Repository files navigation

E-COMMERCE ANALYSIS

INTRODUCTION

titlepic

One of the reasons that businesses fail is lack of research, not being in the right market, and not reaching the right people. Research shows that 21.5% of small businesses and startups fail within the first year, 30% within the second year, 50% within the fifth year, and 70% within their 10th year (source). 42% of business failures are a result of not understanding what people actually need or want (source). This number is much higher for e-commerce and online businesses. Within four months, 90% of online businesses fail (source). In order for businesses to succeed, they must be able to identify what metrics will improve profits for online stores. For this project, we will be exploring and analyzing a customer’s propensity to purchase and provide recommendations on how to increase and improve conversion rates and mitigate attribution issues.

DATA

We will be using Google's Analytic 360 Data obfuscated sample data from the Google Merchandise store on their BigQuery Rest API. The sample dataset provides 12 months (August 2016 to August 2017), however we will only be focusing on 1 of those months within the data set (July 1, 2017 to July 31, 2017) and analyzing behavior up to 2 weeks before a transaction is made.

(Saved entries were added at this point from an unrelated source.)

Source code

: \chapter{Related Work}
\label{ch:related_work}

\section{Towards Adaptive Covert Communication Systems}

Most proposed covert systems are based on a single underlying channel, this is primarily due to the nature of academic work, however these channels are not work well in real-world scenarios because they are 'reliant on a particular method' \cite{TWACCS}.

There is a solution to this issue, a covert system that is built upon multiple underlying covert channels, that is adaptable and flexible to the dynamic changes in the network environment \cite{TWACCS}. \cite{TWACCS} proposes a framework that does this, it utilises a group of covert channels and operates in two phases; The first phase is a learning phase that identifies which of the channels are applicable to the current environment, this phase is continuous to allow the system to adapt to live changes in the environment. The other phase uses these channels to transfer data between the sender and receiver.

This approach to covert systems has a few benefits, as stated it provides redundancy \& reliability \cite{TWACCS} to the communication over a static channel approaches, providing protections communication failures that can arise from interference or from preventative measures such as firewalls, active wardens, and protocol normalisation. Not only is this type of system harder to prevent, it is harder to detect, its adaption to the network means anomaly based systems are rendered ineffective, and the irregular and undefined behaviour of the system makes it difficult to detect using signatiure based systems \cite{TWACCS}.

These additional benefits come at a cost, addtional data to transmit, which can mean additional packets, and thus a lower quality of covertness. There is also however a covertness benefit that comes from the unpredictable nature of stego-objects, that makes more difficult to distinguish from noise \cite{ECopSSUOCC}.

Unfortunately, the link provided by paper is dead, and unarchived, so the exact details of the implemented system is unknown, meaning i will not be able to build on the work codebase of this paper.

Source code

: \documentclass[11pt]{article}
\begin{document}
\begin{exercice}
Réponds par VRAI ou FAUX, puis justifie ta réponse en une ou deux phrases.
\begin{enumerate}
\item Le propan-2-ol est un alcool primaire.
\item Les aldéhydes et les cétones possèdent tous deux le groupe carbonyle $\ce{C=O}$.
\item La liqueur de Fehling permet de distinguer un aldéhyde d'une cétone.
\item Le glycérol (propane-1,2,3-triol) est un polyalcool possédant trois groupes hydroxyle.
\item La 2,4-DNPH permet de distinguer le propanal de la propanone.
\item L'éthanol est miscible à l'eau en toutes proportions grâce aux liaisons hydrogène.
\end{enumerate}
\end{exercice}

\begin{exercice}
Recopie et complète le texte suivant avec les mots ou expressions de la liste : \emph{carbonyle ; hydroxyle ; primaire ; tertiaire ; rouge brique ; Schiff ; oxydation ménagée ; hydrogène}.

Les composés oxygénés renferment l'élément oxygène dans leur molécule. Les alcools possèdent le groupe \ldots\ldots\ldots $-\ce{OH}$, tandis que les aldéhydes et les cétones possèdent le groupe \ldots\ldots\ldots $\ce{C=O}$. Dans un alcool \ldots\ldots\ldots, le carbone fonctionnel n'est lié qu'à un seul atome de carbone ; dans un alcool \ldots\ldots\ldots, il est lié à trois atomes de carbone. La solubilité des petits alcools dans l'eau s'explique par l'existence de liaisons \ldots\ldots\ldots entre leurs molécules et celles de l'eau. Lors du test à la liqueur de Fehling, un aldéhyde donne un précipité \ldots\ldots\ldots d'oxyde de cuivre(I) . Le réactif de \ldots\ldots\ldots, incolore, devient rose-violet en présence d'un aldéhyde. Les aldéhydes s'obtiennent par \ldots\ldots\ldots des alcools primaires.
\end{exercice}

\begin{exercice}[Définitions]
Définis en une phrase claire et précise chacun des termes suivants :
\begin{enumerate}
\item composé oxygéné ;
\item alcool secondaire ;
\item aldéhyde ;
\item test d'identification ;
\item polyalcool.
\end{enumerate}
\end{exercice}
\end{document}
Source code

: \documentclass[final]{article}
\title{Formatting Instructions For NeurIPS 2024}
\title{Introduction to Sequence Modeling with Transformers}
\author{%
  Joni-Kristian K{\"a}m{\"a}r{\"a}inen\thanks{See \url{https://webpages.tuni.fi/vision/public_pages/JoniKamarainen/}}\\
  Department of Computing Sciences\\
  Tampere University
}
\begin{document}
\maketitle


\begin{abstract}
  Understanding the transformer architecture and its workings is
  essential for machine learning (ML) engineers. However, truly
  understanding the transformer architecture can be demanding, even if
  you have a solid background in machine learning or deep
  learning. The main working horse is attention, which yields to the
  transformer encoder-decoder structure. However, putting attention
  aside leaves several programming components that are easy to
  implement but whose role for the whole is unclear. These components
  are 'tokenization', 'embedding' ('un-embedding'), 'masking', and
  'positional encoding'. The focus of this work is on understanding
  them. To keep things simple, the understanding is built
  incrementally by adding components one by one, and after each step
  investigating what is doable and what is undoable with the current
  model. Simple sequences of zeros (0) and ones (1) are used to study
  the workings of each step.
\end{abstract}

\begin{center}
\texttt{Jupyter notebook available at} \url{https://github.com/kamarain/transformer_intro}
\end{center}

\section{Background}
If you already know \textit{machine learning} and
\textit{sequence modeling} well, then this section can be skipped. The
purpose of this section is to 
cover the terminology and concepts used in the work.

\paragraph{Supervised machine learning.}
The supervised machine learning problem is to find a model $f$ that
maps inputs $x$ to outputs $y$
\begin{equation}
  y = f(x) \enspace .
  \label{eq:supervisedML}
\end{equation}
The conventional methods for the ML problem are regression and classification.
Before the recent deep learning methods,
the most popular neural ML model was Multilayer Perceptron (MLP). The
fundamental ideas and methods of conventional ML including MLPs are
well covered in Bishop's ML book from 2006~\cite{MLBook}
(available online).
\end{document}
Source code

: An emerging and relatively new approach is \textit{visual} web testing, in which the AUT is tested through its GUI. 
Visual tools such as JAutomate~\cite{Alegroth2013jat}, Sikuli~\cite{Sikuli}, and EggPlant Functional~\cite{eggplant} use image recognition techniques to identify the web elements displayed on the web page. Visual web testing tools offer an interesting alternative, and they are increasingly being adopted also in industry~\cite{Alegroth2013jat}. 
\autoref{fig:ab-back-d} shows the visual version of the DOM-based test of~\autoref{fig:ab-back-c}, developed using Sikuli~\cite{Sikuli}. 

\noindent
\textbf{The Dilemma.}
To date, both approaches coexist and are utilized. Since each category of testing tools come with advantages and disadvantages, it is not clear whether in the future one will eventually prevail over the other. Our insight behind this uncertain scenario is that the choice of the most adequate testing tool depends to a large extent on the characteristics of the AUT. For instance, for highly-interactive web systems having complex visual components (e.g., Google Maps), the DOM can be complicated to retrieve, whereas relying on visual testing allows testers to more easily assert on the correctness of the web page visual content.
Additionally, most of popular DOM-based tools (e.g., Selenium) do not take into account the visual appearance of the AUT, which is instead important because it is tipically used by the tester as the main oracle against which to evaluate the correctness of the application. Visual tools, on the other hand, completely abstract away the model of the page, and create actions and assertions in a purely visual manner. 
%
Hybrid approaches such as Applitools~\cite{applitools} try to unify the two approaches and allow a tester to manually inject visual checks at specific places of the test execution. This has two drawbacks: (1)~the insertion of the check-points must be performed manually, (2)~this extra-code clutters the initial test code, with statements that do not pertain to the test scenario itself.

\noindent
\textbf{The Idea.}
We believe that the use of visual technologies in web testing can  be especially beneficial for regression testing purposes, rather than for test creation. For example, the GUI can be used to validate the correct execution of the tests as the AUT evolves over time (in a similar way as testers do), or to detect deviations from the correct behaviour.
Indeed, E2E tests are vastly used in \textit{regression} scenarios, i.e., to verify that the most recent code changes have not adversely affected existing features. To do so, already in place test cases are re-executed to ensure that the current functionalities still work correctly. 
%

The overview describes the data as typical of what an ecommerce website would see and includes the following information:

  • Traffic source data
  • Content data
  • Transactional data

CONSTRAINTS

  • All users have view access to the dataset and can only query the dataset and generate reports
  • Data for some fields is obfuscated such as fullVisitorId
  • Data for some field is removed such as clientId, adWordsClickInfo and geoNetwork
  • “Not available in demo dataset” will be returned for STRING values
  • “null” will be returned for INTEGER values when querying the fields containing no data

SET-UP

To use BigQuery, you will need to sign up for an account, get an API key, and download the google.cloud package to query the API from jupyter notebook. Follow the instructions here for quick start and authentication. You may also query from Google Cloud if that’s easier.

LANGUAGES USED:

  • Python
  • Standard SQL

PACKAGES USED:

  • sklearn for preprocessing, modeling the data, and calculating metrics
  • pandas and numpy for data wrangling and reformatting
  • matplotlib and seaborn for data and metric visualization
  • google.cloud to query the API from jupyter notebook

EDA (OVERVIEW)

Before wrangling the data, we need to visualize how the data is formatted.

sample preview

For a full breakdown and justification of features chosen, please see 01_eda_data_overview.ipynb.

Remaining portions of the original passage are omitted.